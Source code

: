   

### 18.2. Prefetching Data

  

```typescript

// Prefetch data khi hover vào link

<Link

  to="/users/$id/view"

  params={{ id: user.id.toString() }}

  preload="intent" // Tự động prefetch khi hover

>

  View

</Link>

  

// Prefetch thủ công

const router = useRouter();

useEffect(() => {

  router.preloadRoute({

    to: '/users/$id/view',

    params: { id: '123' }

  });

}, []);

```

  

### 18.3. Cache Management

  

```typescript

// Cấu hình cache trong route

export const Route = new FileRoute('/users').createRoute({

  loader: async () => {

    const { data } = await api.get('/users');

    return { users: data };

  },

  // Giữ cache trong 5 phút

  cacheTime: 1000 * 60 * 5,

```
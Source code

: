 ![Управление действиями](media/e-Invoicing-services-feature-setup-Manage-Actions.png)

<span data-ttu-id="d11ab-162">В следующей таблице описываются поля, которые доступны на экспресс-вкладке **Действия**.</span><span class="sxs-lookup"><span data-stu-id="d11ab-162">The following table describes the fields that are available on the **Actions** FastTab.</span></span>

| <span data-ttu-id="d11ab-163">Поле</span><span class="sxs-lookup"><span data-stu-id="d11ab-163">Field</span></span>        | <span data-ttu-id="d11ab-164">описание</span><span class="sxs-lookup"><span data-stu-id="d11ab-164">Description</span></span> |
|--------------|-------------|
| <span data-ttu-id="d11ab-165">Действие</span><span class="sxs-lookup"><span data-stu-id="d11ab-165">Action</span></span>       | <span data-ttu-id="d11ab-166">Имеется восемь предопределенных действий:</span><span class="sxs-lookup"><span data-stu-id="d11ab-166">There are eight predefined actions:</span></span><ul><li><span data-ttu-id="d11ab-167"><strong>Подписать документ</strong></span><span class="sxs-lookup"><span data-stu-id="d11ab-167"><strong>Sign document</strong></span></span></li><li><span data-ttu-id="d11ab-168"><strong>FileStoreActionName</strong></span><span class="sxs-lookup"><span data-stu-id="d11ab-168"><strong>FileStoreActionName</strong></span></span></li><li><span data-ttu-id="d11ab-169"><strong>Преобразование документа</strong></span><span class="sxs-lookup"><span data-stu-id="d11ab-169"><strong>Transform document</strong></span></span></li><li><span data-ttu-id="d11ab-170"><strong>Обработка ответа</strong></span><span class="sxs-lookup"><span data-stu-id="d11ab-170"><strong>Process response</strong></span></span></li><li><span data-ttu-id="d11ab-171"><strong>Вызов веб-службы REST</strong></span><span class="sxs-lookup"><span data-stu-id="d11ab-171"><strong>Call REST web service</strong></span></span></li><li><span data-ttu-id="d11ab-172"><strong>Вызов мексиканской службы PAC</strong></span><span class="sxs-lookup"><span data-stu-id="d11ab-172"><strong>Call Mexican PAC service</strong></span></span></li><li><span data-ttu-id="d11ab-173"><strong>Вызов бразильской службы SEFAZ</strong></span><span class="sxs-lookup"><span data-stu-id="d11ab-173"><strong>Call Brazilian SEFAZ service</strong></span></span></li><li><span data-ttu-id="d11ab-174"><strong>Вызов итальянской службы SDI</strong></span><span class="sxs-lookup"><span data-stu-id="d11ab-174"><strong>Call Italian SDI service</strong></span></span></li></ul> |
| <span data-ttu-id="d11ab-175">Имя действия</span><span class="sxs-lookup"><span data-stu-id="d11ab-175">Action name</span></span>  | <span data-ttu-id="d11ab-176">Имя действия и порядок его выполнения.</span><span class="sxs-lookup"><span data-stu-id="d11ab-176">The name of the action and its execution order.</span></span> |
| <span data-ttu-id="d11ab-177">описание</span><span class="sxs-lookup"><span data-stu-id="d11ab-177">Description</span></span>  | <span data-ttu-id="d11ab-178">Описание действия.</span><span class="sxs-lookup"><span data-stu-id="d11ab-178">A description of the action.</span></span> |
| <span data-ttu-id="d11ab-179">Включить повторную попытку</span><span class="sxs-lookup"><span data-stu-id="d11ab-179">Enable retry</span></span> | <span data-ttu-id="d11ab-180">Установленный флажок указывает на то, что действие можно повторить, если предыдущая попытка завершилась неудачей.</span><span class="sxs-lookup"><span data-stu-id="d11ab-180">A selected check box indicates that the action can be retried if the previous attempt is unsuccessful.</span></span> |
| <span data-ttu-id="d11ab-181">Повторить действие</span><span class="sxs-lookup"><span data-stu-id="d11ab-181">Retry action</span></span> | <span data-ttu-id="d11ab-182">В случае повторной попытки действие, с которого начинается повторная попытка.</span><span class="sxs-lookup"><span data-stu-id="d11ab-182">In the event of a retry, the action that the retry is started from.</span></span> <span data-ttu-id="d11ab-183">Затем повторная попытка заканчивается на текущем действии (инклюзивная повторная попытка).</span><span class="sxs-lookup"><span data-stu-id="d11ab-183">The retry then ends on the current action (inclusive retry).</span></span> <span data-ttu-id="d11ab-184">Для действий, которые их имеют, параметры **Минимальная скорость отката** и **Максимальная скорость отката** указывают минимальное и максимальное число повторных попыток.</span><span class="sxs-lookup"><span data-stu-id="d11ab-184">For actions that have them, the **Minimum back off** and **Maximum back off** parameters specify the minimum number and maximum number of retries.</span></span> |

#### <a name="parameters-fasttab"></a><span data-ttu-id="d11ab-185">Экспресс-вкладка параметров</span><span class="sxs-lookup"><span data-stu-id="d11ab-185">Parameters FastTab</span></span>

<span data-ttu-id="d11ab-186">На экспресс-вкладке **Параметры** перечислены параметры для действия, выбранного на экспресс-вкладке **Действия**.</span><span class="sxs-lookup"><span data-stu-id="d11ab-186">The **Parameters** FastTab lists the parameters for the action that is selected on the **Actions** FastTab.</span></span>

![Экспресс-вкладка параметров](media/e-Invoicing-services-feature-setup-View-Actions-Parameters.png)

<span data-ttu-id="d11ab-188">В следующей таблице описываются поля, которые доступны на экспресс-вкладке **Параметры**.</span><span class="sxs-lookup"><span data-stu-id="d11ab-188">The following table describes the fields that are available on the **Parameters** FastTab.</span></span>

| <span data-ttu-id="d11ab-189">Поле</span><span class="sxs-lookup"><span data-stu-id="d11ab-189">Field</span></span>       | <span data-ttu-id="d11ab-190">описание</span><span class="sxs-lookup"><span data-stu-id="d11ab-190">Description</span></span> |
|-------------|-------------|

=======

Retype all the records above without changing a word.

--- Completed task ---
Source code

:   

### 18.2. Prefetching Data

  

```typescript

// Prefetch data khi hover vào link

<Link

  to="/users/$id/view"

  params={{ id: user.id.toString() }}

  preload="intent" // Tự động prefetch khi hover

>

  View

</Link>

  

// Prefetch thủ công

const router = useRouter();

useEffect(() => {

  router.preloadRoute({

    to: '/users/$id/view',

    params: { id: '123' }

  });

}, []);

```

  

### 18.3. Cache Management

  

```typescript

// Cấu hình cache trong route

export const Route = new FileRoute('/users').createRoute({

  loader: async () => {

    const { data } = await api.get('/users');

    return { users: data };

  },

  // Giữ cache trong 5 phút

  cacheTime: 1000 * 60 * 5,

```
Source code

: ![Управление действиями](media/e-Invoicing-services-feature-setup-Manage-Actions.png)

<span data-ttu-id="d11ab-162">В следующей таблице описываются поля, которые доступны на экспресс-вкладке **Действия**.</span><span class="sxs-lookup"><span data-stu-id="d11ab-162">The following table describes the fields that are available on the **Actions** FastTab.</span></span>

| <span data-ttu-id="d11ab-163">Поле</span><span class="sxs-lookup"><span data-stu-id="d11ab-163">Field</span></span>        | <span data-ttu-id="d11ab-164">описание</span><span class="sxs-lookup"><span data-stu-id="d11ab-164">Description</span></span> |
|--------------|-------------|
| <span data-ttu-id="d11ab-165">Действие</span><span class="sxs-lookup"><span data-stu-id="d11ab-165">Action</span></span>       | <span data-ttu-id="d11ab-166">Имеется восемь предопределенных действий:</span><span class="sxs-lookup"><span data-stu-id="d11ab-166">There are eight predefined actions:</span></span><ul><li><span data-ttu-id="d11ab-167"><strong>Подписать документ</strong></span><span class="sxs-lookup"><span data-stu-id="d11ab-167"><strong>Sign document</strong></span></span></li><li><span data-ttu-id="d11ab-168"><strong>FileStoreActionName</strong></span><span class="sxs-lookup"><span data-stu-id="d11ab-168"><strong>FileStoreActionName</strong></span></span></li><li><span data-ttu-id="d11ab-169"><strong>Преобразование документа</strong></span><span class="sxs-lookup"><span data-stu-id="d11ab-169"><strong>Transform document</strong></span></span></li><li><span data-ttu-id="d11ab-170"><strong>Обработка ответа</strong></span><span class="sxs-lookup"><span data-stu-id="d11ab-170"><strong>Process response</strong></span></span></li><li><span data-ttu-id="d11ab-171"><strong>Вызов веб-службы REST</strong></span><span class="sxs-lookup"><span data-stu-id="d11ab-171"><strong>Call REST web service</strong></span></span></li><li><span data-ttu-id="d11ab-172"><strong>Вызов мексиканской службы PAC</strong></span><span class="sxs-lookup"><span data-stu-id="d11ab-172"><strong>Call Mexican PAC service</strong></span></span></li><li><span data-ttu-id="d11ab-173"><strong>Вызов бразильской службы SEFAZ</strong></span><span class="sxs-lookup"><span data-stu-id="d11ab-173"><strong>Call Brazilian SEFAZ service</strong></span></span></li><li><span data-ttu-id="d11ab-174"><strong>Вызов итальянской службы SDI</strong></span><span class="sxs-lookup"><span data-stu-id="d11ab-174"><strong>Call Italian SDI service</strong></span></span></li></ul> |
| <span data-ttu-id="d11ab-175">Имя действия</span><span class="sxs-lookup"><span data-stu-id="d11ab-175">Action name</span></span>  | <span data-ttu-id="d11ab-176">Имя действия и порядок его выполнения.</span><span class="sxs-lookup"><span data-stu-id="d11ab-176">The name of the action and its execution order.</span></span> |
| <span data-ttu-id="d11ab-177">описание</span><span class="sxs-lookup"><span data-stu-id="d11ab-177">Description</span></span>  | <span data-ttu-id="d11ab-178">Описание действия.</span><span class="sxs-lookup"><span data-stu-id="d11ab-178">A description of the action.</span></span> |
| <span data-ttu-id="d11ab-179">Включить повторную попытку</span><span class="sxs-lookup"><span data-stu-id="d11ab-179">Enable retry</span></span> | <span data-ttu-id="d11ab-180">Установленный флажок указывает на то, что действие можно повторить, если предыдущая попытка завершилась неудачей.</span><span class="sxs-lookup"><span data-stu-id="d11ab-180">A selected check box indicates that the action can be retried if the previous attempt is unsuccessful.</span></span> |
| <span data-ttu-id="d11ab-181">Повторить действие</span><span class="sxs-lookup"><span data-stu-id="d11ab-181">Retry action</span></span> | <span data-ttu-id="d11ab-182">В случае повторной попытки действие, с которого начинается повторная попытка.</span><span class="sxs-lookup"><span data-stu-id="d11ab-182">In the event of a retry, the action that the retry is started from.</span></span> <span data-ttu-id="d11ab-183">Затем повторная попытка заканчивается на текущем действии (инклюзивная повторная попытка).</span><span class="sxs-lookup"><span data-stu-id="d11ab-183">The retry then ends on the current action (inclusive retry).</span></span> <span data-ttu-id="d11ab-184">Для действий, которые их имеют, параметры **Минимальная скорость отката** и **Максимальная скорость отката** указывают минимальное и максимальное число повторных попыток.</span><span class="sxs-lookup"><span data-stu-id="d11ab-184">For actions that have them, the **Minimum back off** and **Maximum back off** parameters specify the minimum number and maximum number of retries.</span></span> |

#### <a name="parameters-fasttab"></a><span data-ttu-id="d11ab-185">Экспресс-вкладка параметров</span><span class="sxs-lookup"><span data-stu-id="d11ab-185">Parameters FastTab</span></span>

<span data-ttu-id="d11ab-186">На экспресс-вкладке **Параметры** перечислены параметры для действия, выбранного на экспресс-вкладке **Действия**.</span><span class="sxs-lookup"><span data-stu-id="d11ab-186">The **Parameters** FastTab lists the parameters for the action that is selected on the **Actions** FastTab.</span></span>

![Экспресс-вкладка параметров](media/e-Invoicing-services-feature-setup-View-Actions-Parameters.png)

<span data-ttu-id="d11ab-188">В следующей таблице описываются поля, которые доступны на экспресс-вкладке **Параметры**.</span><span class="sxs-lookup"><span data-stu-id="d11ab-188">The following table describes the fields that are available on the **Parameters** FastTab.</span></span>

| <span data-ttu-id="d11ab-189">Поле</span><span class="sxs-lookup"><span data-stu-id="d11ab-189">Field</span></span>       | <span data-ttu-id="d11ab-190">описание</span><span class="sxs-lookup"><span data-stu-id="d11ab-190">Description</span></span> |
|-------------|-------------|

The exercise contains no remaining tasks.